(TO DO):
Using the records that appear below, write out exactly the lines from the one with "(STILL over the" through the one with "- consolidate MEMORY.md", keeping both end lines.

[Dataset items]

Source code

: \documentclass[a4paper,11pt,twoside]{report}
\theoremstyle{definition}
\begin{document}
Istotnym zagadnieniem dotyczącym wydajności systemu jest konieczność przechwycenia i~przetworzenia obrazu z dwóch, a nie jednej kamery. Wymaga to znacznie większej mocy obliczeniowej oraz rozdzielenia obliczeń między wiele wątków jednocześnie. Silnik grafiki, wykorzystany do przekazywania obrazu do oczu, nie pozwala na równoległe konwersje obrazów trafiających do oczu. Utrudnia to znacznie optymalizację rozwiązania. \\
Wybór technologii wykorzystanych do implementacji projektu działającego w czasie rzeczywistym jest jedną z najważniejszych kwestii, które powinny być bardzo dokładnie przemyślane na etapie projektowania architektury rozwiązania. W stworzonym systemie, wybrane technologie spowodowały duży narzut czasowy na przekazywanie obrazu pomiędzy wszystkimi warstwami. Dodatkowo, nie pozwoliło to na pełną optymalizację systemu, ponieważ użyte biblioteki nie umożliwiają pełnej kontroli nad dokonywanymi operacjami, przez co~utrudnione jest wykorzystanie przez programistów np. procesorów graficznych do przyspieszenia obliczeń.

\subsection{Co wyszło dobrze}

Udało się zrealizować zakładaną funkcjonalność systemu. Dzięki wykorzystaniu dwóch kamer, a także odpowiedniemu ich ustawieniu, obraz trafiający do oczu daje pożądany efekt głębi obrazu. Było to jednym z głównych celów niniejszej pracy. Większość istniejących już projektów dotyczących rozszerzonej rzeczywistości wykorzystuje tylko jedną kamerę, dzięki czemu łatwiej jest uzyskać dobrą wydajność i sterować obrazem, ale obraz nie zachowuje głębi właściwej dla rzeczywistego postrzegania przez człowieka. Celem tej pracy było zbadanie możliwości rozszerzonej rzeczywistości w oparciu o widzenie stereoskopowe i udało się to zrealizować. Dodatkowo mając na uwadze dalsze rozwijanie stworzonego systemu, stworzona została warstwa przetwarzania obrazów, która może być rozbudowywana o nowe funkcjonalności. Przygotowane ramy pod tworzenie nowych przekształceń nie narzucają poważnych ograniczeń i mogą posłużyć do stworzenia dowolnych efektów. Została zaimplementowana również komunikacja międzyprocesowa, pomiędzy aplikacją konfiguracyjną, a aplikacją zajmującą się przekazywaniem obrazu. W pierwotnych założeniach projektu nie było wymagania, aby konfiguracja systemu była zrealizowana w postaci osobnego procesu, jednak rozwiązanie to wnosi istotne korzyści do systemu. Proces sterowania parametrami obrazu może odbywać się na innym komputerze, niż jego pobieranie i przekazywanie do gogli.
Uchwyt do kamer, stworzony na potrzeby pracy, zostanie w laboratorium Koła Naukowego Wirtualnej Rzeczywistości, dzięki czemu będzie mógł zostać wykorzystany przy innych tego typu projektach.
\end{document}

...

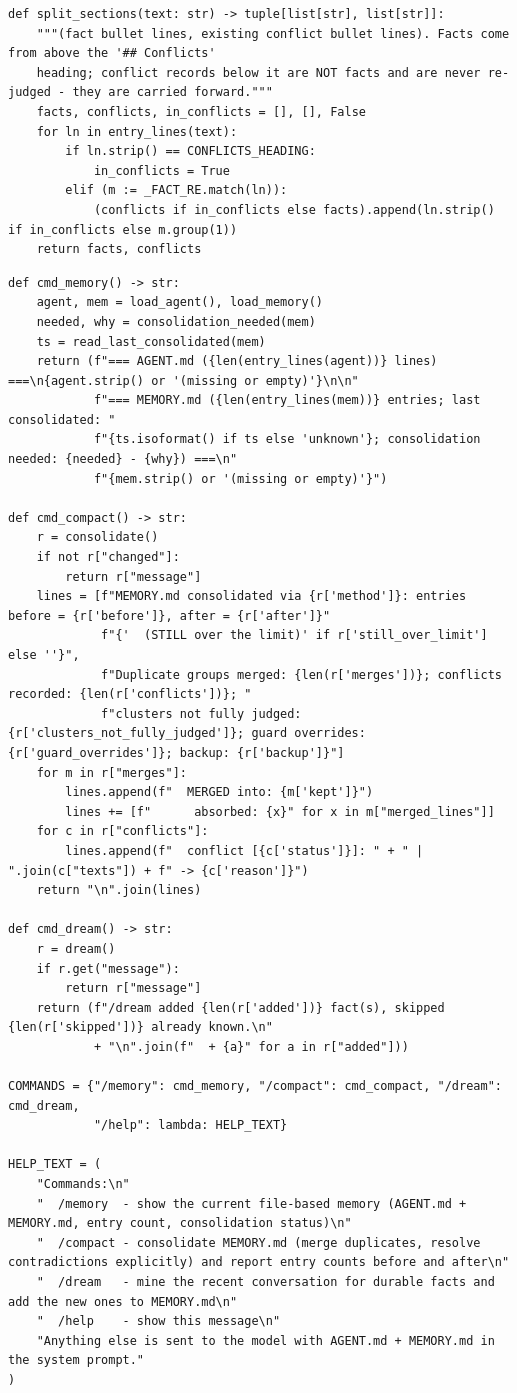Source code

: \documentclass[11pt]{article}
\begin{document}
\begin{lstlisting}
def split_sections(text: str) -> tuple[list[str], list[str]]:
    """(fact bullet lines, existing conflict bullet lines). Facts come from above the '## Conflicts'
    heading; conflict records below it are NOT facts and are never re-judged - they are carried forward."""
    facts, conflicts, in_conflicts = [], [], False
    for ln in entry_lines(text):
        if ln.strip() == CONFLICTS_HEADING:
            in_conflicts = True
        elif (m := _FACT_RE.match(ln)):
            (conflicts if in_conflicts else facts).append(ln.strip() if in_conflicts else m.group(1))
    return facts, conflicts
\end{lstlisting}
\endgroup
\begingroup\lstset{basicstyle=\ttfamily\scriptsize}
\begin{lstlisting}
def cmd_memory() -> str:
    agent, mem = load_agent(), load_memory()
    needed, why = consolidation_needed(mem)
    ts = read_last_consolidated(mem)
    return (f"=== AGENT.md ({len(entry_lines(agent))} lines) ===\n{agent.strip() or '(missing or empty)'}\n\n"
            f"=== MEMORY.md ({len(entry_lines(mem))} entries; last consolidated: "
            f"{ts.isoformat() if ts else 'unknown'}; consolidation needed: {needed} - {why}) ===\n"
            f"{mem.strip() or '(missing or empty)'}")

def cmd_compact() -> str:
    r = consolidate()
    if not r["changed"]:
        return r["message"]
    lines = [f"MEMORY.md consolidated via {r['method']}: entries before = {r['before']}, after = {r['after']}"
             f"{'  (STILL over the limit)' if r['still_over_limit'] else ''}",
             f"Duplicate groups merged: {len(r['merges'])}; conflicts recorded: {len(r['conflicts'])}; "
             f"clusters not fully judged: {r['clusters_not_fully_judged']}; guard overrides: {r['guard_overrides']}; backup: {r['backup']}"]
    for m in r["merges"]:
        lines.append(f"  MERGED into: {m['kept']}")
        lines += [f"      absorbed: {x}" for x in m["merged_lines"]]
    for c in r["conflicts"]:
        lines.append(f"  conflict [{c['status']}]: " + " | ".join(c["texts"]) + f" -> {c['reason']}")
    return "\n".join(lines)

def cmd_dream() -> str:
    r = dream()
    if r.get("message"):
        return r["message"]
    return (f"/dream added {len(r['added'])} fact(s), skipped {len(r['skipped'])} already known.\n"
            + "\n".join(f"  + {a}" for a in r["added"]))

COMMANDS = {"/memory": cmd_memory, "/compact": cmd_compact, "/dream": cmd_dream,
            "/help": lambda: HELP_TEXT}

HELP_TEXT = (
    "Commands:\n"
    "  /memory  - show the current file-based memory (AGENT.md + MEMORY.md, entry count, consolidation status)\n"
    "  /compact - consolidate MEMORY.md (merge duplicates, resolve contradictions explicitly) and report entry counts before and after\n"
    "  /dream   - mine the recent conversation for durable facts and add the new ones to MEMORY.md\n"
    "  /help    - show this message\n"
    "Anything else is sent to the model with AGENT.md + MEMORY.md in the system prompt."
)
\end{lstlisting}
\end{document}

* * *

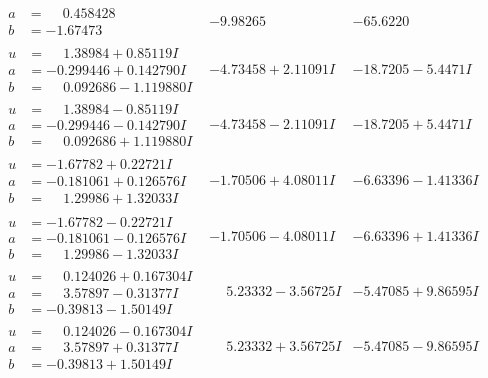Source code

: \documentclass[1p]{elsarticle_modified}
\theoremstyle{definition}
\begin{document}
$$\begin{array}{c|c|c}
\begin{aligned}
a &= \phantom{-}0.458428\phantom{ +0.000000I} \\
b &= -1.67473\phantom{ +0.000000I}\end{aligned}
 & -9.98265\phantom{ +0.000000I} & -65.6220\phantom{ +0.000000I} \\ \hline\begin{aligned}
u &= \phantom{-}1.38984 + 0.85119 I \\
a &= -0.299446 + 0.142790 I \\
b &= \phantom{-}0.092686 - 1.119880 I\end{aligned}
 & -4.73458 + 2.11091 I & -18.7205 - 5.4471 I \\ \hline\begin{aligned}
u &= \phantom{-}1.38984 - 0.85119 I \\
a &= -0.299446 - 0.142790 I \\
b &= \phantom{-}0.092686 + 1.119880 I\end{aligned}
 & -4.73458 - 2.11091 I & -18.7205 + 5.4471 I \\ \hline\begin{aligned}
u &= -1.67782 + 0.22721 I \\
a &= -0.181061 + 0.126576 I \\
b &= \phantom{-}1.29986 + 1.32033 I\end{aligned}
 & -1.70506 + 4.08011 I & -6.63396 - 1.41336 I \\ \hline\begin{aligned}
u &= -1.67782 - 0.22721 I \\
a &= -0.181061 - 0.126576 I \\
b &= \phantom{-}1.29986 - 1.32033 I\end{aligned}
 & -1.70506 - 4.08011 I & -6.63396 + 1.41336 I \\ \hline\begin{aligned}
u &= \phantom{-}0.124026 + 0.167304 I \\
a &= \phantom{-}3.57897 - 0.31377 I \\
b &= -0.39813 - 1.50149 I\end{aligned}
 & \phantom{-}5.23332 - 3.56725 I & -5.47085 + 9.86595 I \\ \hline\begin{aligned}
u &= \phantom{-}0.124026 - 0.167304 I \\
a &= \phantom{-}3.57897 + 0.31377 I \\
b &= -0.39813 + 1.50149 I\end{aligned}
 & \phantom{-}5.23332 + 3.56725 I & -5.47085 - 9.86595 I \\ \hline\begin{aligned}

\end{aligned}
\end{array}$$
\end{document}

(RESULT BELOW):
             f"{'  (STILL over the limit)' if r['still_over_limit'] else ''}",
             f"Duplicate groups merged: {len(r['merges'])}; conflicts recorded: {len(r['conflicts'])}; "
             f"clusters not fully judged: {r['clusters_not_fully_judged']}; guard overrides: {r['guard_overrides']}; backup: {r['backup']}"]
    for m in r["merges"]:
        lines.append(f"  MERGED into: {m['kept']}")
        lines += [f"      absorbed: {x}" for x in m["merged_lines"]]
    for c in r["conflicts"]:
        lines.append(f"  conflict [{c['status']}]: " + " | ".join(c["texts"]) + f" -> {c['reason']}")
    return "\n".join(lines)

def cmd_dream() -> str:
    r = dream()
    if r.get("message"):
        return r["message"]
    return (f"/dream added {len(r['added'])} fact(s), skipped {len(r['skipped'])} already known.\n"
            + "\n".join(f"  + {a}" for a in r["added"]))

COMMANDS = {"/memory": cmd_memory, "/compact": cmd_compact, "/dream": cmd_dream,
            "/help": lambda: HELP_TEXT}

HELP_TEXT = (
    "Commands:\n"
    "  /memory  - show the current file-based memory (AGENT.md + MEMORY.md, entry count, consolidation status)\n"
    "  /compact - consolidate MEMORY.md (merge duplicates, resolve contradictions explicitly) and report entry counts before and after\n"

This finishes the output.